Legal Q&A: Recovering rent arrears

By Weightmans

- Last updated on GMT

Related tags: Rent arrears, Leasehold estate, Renting

New regulations will mean the process for recovering rent arrears will be lengthier
New regulations will mean the process for recovering rent arrears will be lengthier
The law around recovering outstanding rent arrears is changing in April 2014. What does this mean for pub landlords and do they need to make changes now to ensure compliance? Law firm Weightmans takes a closer look.

Currently, the common law remedy of distress for rent allows a landlord to seize goods from premises that it has let and to sell them to cover arrears of rent due to it in respect of those premises.

The Taking Control of Goods Regulations 2013​ will come into force on 6 April 2014 and provide for a new statutory regime known as Commercial Rent Arrears Recovery (CRAR).

Effect on Mixed Use Premises
(Premises used for both residential and commercial use e.g. a pub with a flat above).

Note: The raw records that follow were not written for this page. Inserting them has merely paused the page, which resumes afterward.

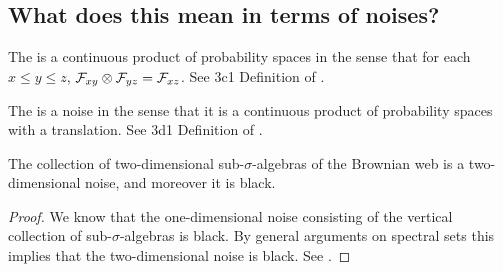 {\subsection{What does this mean in terms of noises?}

\begin{theorem}
  The \brownianwebnoise{}
  is a continuous product of probability spaces in the sense that
  for each $x \le y \le z$, $\mathcal{F}_{x y} \otimes \mathcal{F}_{y z} =
  \mathcal{F}_{x z}$.
  See 3c1 Definition of
  \cite{tsirelson-nonclassical-stochastic-flows}.
\end{theorem}

\begin{theorem}
  The \brownianwebnoise{} is a noise in the sense that it is a
  continuous product of probability spaces with a translation.
  See 3d1 Definition of
  \cite{tsirelson-nonclassical-stochastic-flows}.
\end{theorem}


\begin{theorem}
  The collection of two-dimensional sub-$\sigma$-algebras of the
  Brownian web is a two-dimensional noise, and moreover it is black.
\end{theorem}

\begin{proof}
  We know that the one-dimensional noise consisting of the vertical
  collection of sub-$\sigma$-algebras is black.  By general arguments
  on spectral sets this implies that the two-dimensional noise is
  black.  See \cite{tsirelson-classicality-blackness-spectrum}.
\end{proof}

}
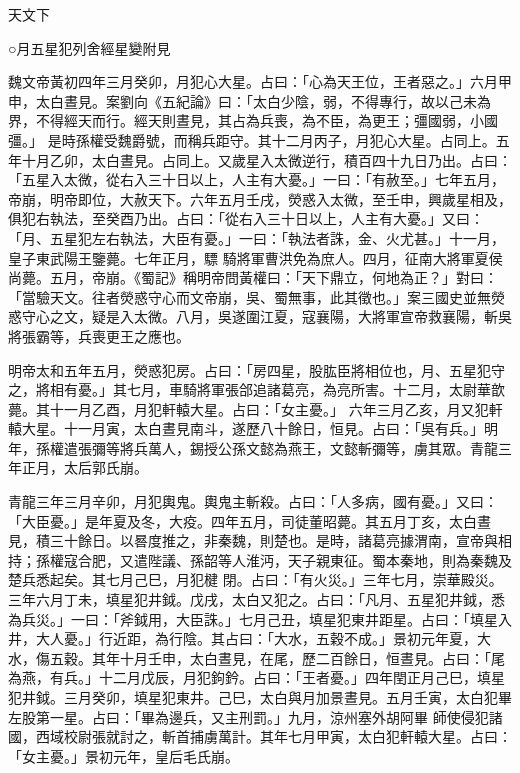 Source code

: 
\begin{pinyinscope}
天文下



 ○月五星犯列舍經星變附見



 魏文帝黃初四年三月癸卯，月犯心大星。占曰：「心為天王位，王者惡之。」六月甲申，太白晝見。案劉向《五紀論》曰：「太白少陰，弱，不得專行，故以己未為界，不得經天而行。經天則晝見，其占為兵喪，為不臣，為更王；彊國弱，小國彊。」
 是時孫權受魏爵號，而稱兵距守。其十二月丙子，月犯心大星。占同上。五年十月乙卯，太白晝見。占同上。又歲星入太微逆行，積百四十九日乃出。占曰：「五星入太微，從右入三十日以上，人主有大憂。」一曰：「有赦至。」七年五月，帝崩，明帝即位，大赦天下。六年五月壬戌，熒惑入太微，至壬申，興歲星相及，俱犯右執法，至癸酉乃出。占曰：「從右入三十日以上，人主有大憂。」又曰：「月、五星犯左右執法，大臣有憂。」一曰：「執法者誅，金、火尤甚。」十一月，皇子東武陽王鑒薨。七年正月，驃
 騎將軍曹洪免為庶人。四月，征南大將軍夏侯尚薨。五月，帝崩。《蜀記》稱明帝問黃權曰：「天下鼎立，何地為正？」對曰：「當驗天文。往者熒惑守心而文帝崩，吳、蜀無事，此其徵也。」案三國史並無熒惑守心之文，疑是入太微。八月，吳遂圍江夏，寇襄陽，大將軍宣帝救襄陽，斬吳將張霸等，兵喪更王之應也。



 明帝太和五年五月，熒惑犯房。占曰：「房四星，股肱臣將相位也，月、五星犯守之，將相有憂。」其七月，車騎將軍張郃追諸葛亮，為亮所害。十二月，太尉華歆薨。其十一月乙酉，月犯軒轅大星。占曰：「女主憂。」
 六年三月乙亥，月又犯軒轅大星。十一月寅，太白晝見南斗，遂歷八十餘日，恒見。占曰：「吳有兵。」明年，孫權遣張彌等將兵萬人，錫授公孫文懿為燕王，文懿斬彌等，虜其眾。青龍三年正月，太后郭氏崩。



 青龍三年三月辛卯，月犯輿鬼。輿鬼主斬殺。占曰：「人多病，國有憂。」又曰：「大臣憂。」是年夏及冬，大疫。四年五月，司徒董昭薨。其五月丁亥，太白晝見，積三十餘日。以晷度推之，非秦魏，則楚也。是時，諸葛亮據渭南，宣帝與相持；孫權寇合肥，又遣陛議、孫韶等人淮沔，天子親東征。蜀本秦地，則為秦魏及楚兵悉起矣。其七月己巳，月犯楗
 閉。占曰：「有火災。」三年七月，崇華殿災。三年六月丁未，填星犯井鉞。戊戌，太白又犯之。占曰：「凡月、五星犯井鉞，悉為兵災。」一曰：「斧鉞用，大臣誅。」七月己丑，填星犯東井距星。占曰：「填星入井，大人憂。」行近距，為行陰。其占曰：「大水，五穀不成。」景初元年夏，大水，傷五穀。其年十月壬申，太白晝見，在尾，歷二百餘日，恒晝見。占曰：「尾為燕，有兵。」十二月戊辰，月犯鉤鈐。占曰：「王者憂。」四年閏正月己巳，填星犯井鉞。三月癸卯，填星犯東井。己巳，太白與月加景晝見。五月壬寅，太白犯畢左股第一星。占曰：「畢為邊兵，又主刑罰。」九月，涼州塞外胡阿畢
 師使侵犯諸國，西域校尉張就討之，斬首捕虜萬計。其年七月甲寅，太白犯軒轅大星。占曰：「女主憂。」景初元年，皇后毛氏崩。




\end{pinyinscope}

Under the current law of distress, a landlord may enter the commercial part of the premises and seize assets to recover rent arrears. However, under CRAR where part of the property is used as a residence the landlord will no longer be able to do this. CRAR does not apply to residential or partly residential premises.

This is likely to cause difficulties for commercial landlords with rent arrears, as it essentially leaves them in the same position as residential landlords facing arrears. They will first have to go to court to obtain a Judgment and then enforce that Judgment if it remains unsatisfied.

Going through the courts takes much longer and is likely to be more costly than simply instructing a bailiff.

Effect on Commercial Premises 
(Premises used solely for commercial use)

CRAR will apply to purely commercial premises. A summary of the key procedural changes is outlined below.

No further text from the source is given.